The boundaries and consequences you create with love for your child will yield positive results. If you create boundaries and set consequences as a team, you will minimize your frustration, regardless of the boundaries. If, on the other hand, you dictate what your teen must do, you model “bullying” qualities. Your teen will respond by becoming completely submissive or rebelling. Either trait results in the teen not using the problem-solving brain state. When we have “obedient” children, they are generally doing it “because we say so.” The potential problem is that as they grow up, they will easily become obedient to peers. This is sometimes referred to as caving into peer pressure. In many cases, parents say to their teens, “What were you thinking, would you jump off a bridge if they told you?” If you do not actively engage your teen in the problem-solving process of setting boundaries within your home, your teen’s response to this could be, “I was not thinking because you did not teach me to think, you taught me to obey. I’m just choosing not to obey you now; I’m obeying my peers.” Sharing power with your teen does not mean you’re lenient. It simply means you are teaching and modeling how to manage all the opportunities life offers together.

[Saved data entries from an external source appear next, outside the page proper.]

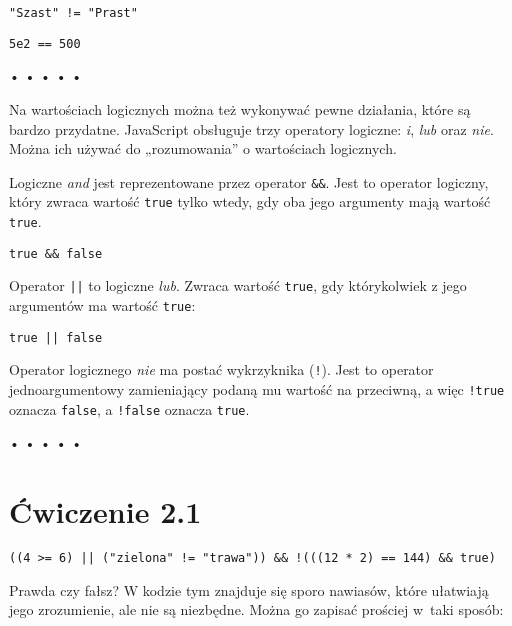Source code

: \begin{verbatim} 
"Szast" != "Prast"
\end{verbatim}

\begin{verbatim} 
5e2 == 500
\end{verbatim}
  
\begin{center}
• • • • •
\end{center}
  
    
Na wartościach logicznych można też wykonywać pewne działania, które są bardzo przydatne. JavaScript obsługuje trzy operatory logiczne: \emph{i}, \emph{lub} oraz \emph{nie}. Można ich używać do „rozumowania” o wartościach logicznych.

    
Logiczne \emph{and} jest reprezentowane przez operator \texttt{\&\&}\index{\&\&}. Jest to operator logiczny, który zwraca wartość \texttt{true} tylko wtedy, gdy oba jego argumenty mają wartość \texttt{true}.

\begin{verbatim} 
true && false
\end{verbatim}
    
Operator \texttt{||}\index{||} to logiczne \emph{lub}. Zwraca wartość \texttt{true}, gdy którykolwiek z jego argumentów ma wartość \texttt{true}:

\begin{verbatim} 
true || false
\end{verbatim}
    
Operator logicznego \emph{nie} ma postać wykrzyknika (\texttt{!}\index{!}). Jest to operator jednoargumentowy zamieniający podaną mu wartość na przeciwną, a więc \texttt{!true} oznacza \texttt{false}, a \texttt{!false} oznacza \texttt{true}.

  
\begin{center}
• • • • •
\end{center}
  
\section*{Ćwiczenie 2.1}
\label{sec:2.1}
    
\begin{verbatim} 
((4 >= 6) || ("zielona" != "trawa")) && !(((12 * 2) == 144) && true)
\end{verbatim}
      
Prawda czy fałsz? W kodzie tym znajduje się sporo nawiasów, które ułatwiają jego zrozumienie, ale nie są niezbędne. Można go zapisać prościej w~taki sposób:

Many people feel teens are going to test some risky behavior anyway, so should parents create safe environments for the testing? Does that condone the behavior?  This seems like a personal value question. The law states that it is illegal to drive alone at 15-years-old, drink before 21-years-old, text while driving, etc. If you choose to break the law and allow the behavior, it is difficult for a teen to understand which laws to obey and disobey. There are many ways to teach impulse control to your child without allowing them to drink before the legal age. This skill set is the same as the one that helps you restrain yourself from becoming overindulgent with shopping, food, video games, etc. The science of the brain explains that impulse control is not attained through stamina training. Impulse control and decision-making skills are acquired through healthy prefrontal lobe development.

Also see the Setting Limits Without Guilt audio lecture, available at www.ConsciousDiscipline.com

Comments (2)

  1. E. Torma says:

    It makes good sense and gets to the heart of the teenager/parent relationship. I hope many teens read this and share with their parents. And parents read and share with their teenagers!

  2. K. Martin says:

    I’m afraid I’m too guilty of over-reacting during stressful conversations. This article has some great common-sense suggestions for getting through those heated times.